473,796 Members | 2,648 Online
Bytes | Software Development & Data Engineering Community
+ Post

Home Posts Topics Members FAQ

how exactly do binary files work in python?

In C#, writing to a binary file wrote the actual data types into the
file (integers, etc.). Is this not how Python binary files work? I tried
to write integers into a file, but the write method only takes a string
argument anyway.

Is there a way to actually store integers in a file, so that they can be
read and used (added, compared, etc.) as integers?
Mar 13 '06 #1
7 6484
John Salerno wrote:
In C#, writing to a binary file wrote the actual data types into the
file (integers, etc.).
This was inherently nonportable.
Is this not how Python binary files work? I tried
to write integers into a file, but the write method only takes a string
argument anyway.

Is there a way to actually store integers in a file, so that they can be
read and used (added, compared, etc.) as integers?
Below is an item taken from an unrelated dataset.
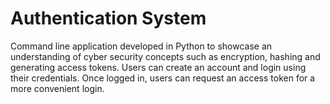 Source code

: # Authentication System 
Command line application developed in Python to showcase an understanding of cyber security concepts such as encryption, hashing and generating access tokens. Users can create an account and login using their credentials. Once logged in, users can request an access token for a more convenient login.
You can use the struct module for converting fundamental types to a
portable string representation for writing to binary files. Since
you're dealing with a high-level language, you can also just use the
pickle module for a more general form of serialization and persistence.

--
Erik Max Francis && ma*@alcyone.com && http://www.alcyone.com/max/
San Jose, CA, USA && 37 20 N 121 53 W && AIM erikmaxfrancis
My reputation grows with every failure.
-- George Bernard Shaw
Mar 13 '06 #2
Erik Max Francis wrote:
You can use the struct module for converting fundamental types to a
portable string representation for writing to binary files.


But if it's a string, why not just use a text file? What does a binary
file do that a text file doesn't, aside from not converting the end of
line characters?
Mar 13 '06 #3
On 2006-03-13, John Salerno <jo******@NOSPA Mgmail.com> wrote:
You can use the struct module for converting fundamental types
to a portable string representation for writing to binary
files.
But if it's a string, why not just use a text file?


Because string != text.

In Python a "string" is just an arbitrary length chunk of bytes.
What does a binary file do that a text file doesn't, aside
from not converting the end of line characters?


Nothing. It's the end-of-line conversion that can break binary
data.

--
Grant Edwards
gr****@visi.com

Mar 13 '06 #4
Grant Edwards <gr****@visi.co m> wrote:
...
What does a binary file do that a text file doesn't, aside
from not converting the end of line characters?


Nothing. It's the end-of-line conversion that can break binary
data.


I believe that a "control-Z" (ord(26)) in a file that's being read as
text, on Windows, is also taken as an end-of-file indication.
Alex
Mar 13 '06 #5
On Sun, 12 Mar 2006 22:01:46 -0500, John Salerno wrote:
Erik Max Francis wrote:
You can use the struct module for converting fundamental types to a
portable string representation for writing to binary files.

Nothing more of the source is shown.